In the entries that follow, how many lines contain "Nowakowa"? Answer with the number only.
::: WORKING DATA
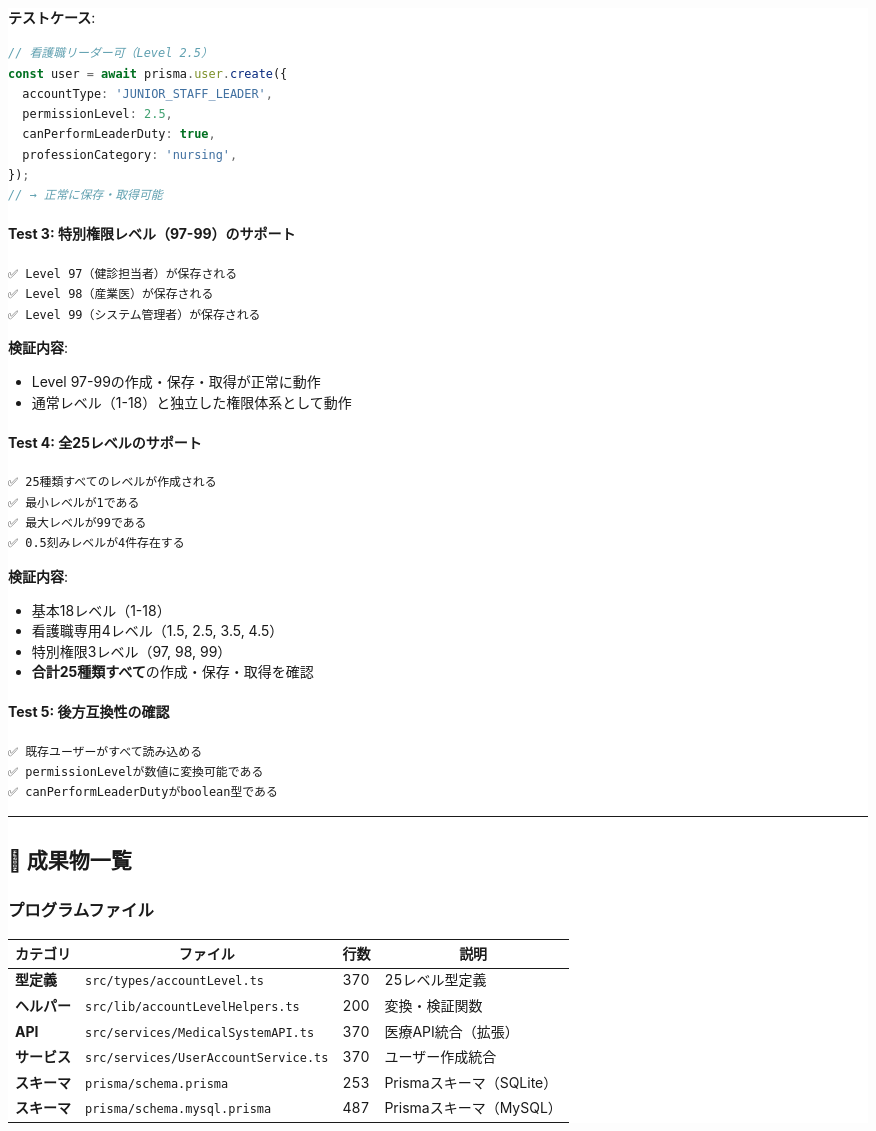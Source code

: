 **テストケース**:
```typescript
// 看護職リーダー可（Level 2.5）
const user = await prisma.user.create({
  accountType: 'JUNIOR_STAFF_LEADER',
  permissionLevel: 2.5,
  canPerformLeaderDuty: true,
  professionCategory: 'nursing',
});
// → 正常に保存・取得可能
```

#### Test 3: 特別権限レベル（97-99）のサポート

```
✅ Level 97（健診担当者）が保存される
✅ Level 98（産業医）が保存される
✅ Level 99（システム管理者）が保存される
```

**検証内容**:
- Level 97-99の作成・保存・取得が正常に動作
- 通常レベル（1-18）と独立した権限体系として動作

#### Test 4: 全25レベルのサポート

```
✅ 25種類すべてのレベルが作成される
✅ 最小レベルが1である
✅ 最大レベルが99である
✅ 0.5刻みレベルが4件存在する
```

**検証内容**:
- 基本18レベル（1-18）
- 看護職専用4レベル（1.5, 2.5, 3.5, 4.5）
- 特別権限3レベル（97, 98, 99）
- **合計25種類すべて**の作成・保存・取得を確認

#### Test 5: 後方互換性の確認

```
✅ 既存ユーザーがすべて読み込める
✅ permissionLevelが数値に変換可能である
✅ canPerformLeaderDutyがboolean型である
```

---

## 📁 成果物一覧

### プログラムファイル

| カテゴリ | ファイル | 行数 | 説明 |
|---------|---------|------|------|
| **型定義** | `src/types/accountLevel.ts` | 370 | 25レベル型定義 |
| **ヘルパー** | `src/lib/accountLevelHelpers.ts` | 200 | 変換・検証関数 |
| **API** | `src/services/MedicalSystemAPI.ts` | 370 | 医療API統合（拡張） |
| **サービス** | `src/services/UserAccountService.ts` | 370 | ユーザー作成統合 |
| **スキーマ** | `prisma/schema.prisma` | 253 | Prismaスキーマ（SQLite） |
| **スキーマ** | `prisma/schema.mysql.prisma` | 487 | Prismaスキーマ（MySQL） |
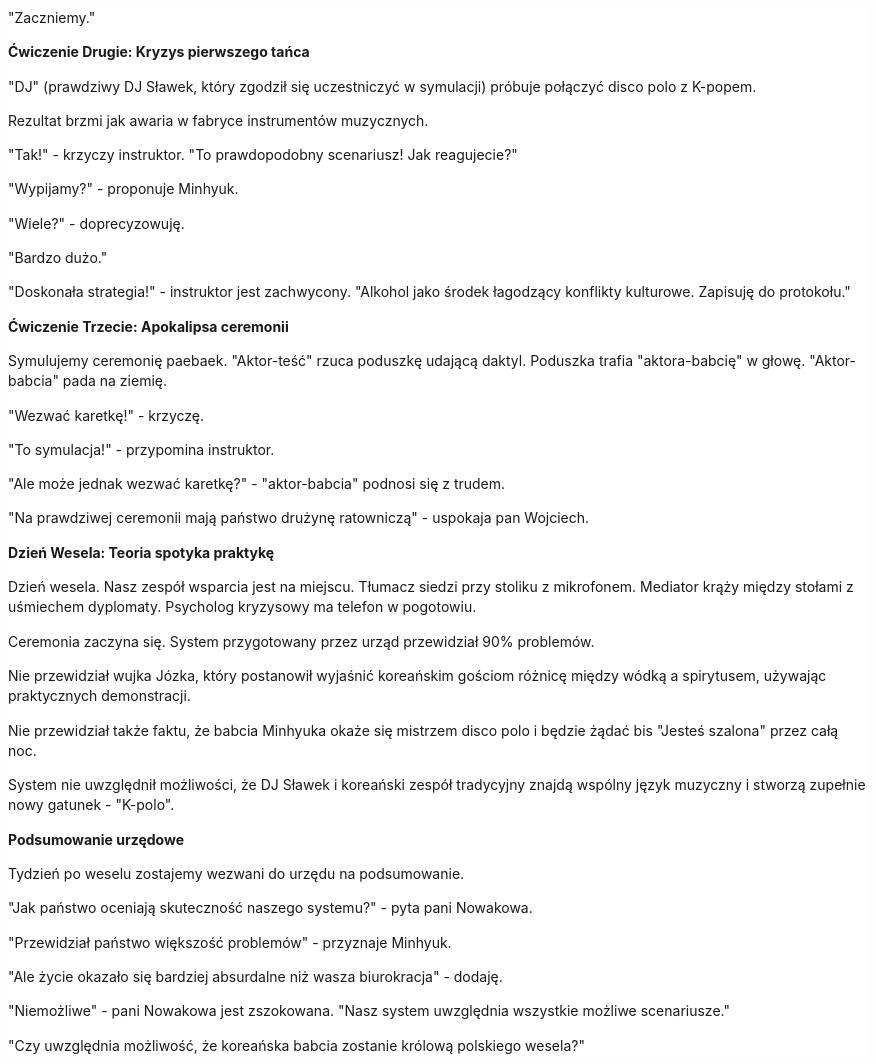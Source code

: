 "Zaczniemy."

**Ćwiczenie Drugie: Kryzys pierwszego tańca**

"DJ" (prawdziwy DJ Sławek, który zgodził się uczestniczyć w symulacji) próbuje połączyć disco polo z K-popem.

Rezultat brzmi jak awaria w fabryce instrumentów muzycznych.

"Tak!" - krzyczy instruktor. "To prawdopodobny scenariusz! Jak reagujecie?"

"Wypijamy?" - proponuje Minhyuk.

"Wiele?" - doprecyzowuję.

"Bardzo dużo."

"Doskonała strategia!" - instruktor jest zachwycony. "Alkohol jako środek łagodzący konflikty kulturowe. Zapisuję do protokołu."

**Ćwiczenie Trzecie: Apokalipsa ceremonii**

Symulujemy ceremonię paebaek. "Aktor-teść" rzuca poduszkę udającą daktyl. Poduszka trafia "aktora-babcię" w głowę. "Aktor-babcia" pada na ziemię.

"Wezwać karetkę!" - krzyczę.

"To symulacja!" - przypomina instruktor.

"Ale może jednak wezwać karetkę?" - "aktor-babcia" podnosi się z trudem.

"Na prawdziwej ceremonii mają państwo drużynę ratowniczą" - uspokaja pan Wojciech.

**Dzień Wesela: Teoria spotyka praktykę**

Dzień wesela. Nasz zespół wsparcia jest na miejscu. Tłumacz siedzi przy stoliku z mikrofonem. Mediator krąży między stołami z uśmiechem dyplomaty. Psycholog kryzysowy ma telefon w pogotowiu.

Ceremonia zaczyna się. System przygotowany przez urząd przewidział 90% problemów.

Nie przewidział wujka Józka, który postanowił wyjaśnić koreańskim gościom różnicę między wódką a spirytusem, używając praktycznych demonstracji.

Nie przewidział także faktu, że babcia Minhyuka okaże się mistrzem disco polo i będzie żądać bis "Jesteś szalona" przez całą noc.

System nie uwzględnił możliwości, że DJ Sławek i koreański zespół tradycyjny znajdą wspólny język muzyczny i stworzą zupełnie nowy gatunek - "K-polo".

**Podsumowanie urzędowe**

Tydzień po weselu zostajemy wezwani do urzędu na podsumowanie.

"Jak państwo oceniają skuteczność naszego systemu?" - pyta pani Nowakowa.

"Przewidział państwo większość problemów" - przyznaje Minhyuk.

"Ale życie okazało się bardziej absurdalne niż wasza biurokracja" - dodaję.

"Niemożliwe" - pani Nowakowa jest zszokowana. "Nasz system uwzględnia wszystkie możliwe scenariusze."

"Czy uwzględnia możliwość, że koreańska babcia zostanie królową polskiego wesela?"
::::::
→ WRITTEN RESPONSE
2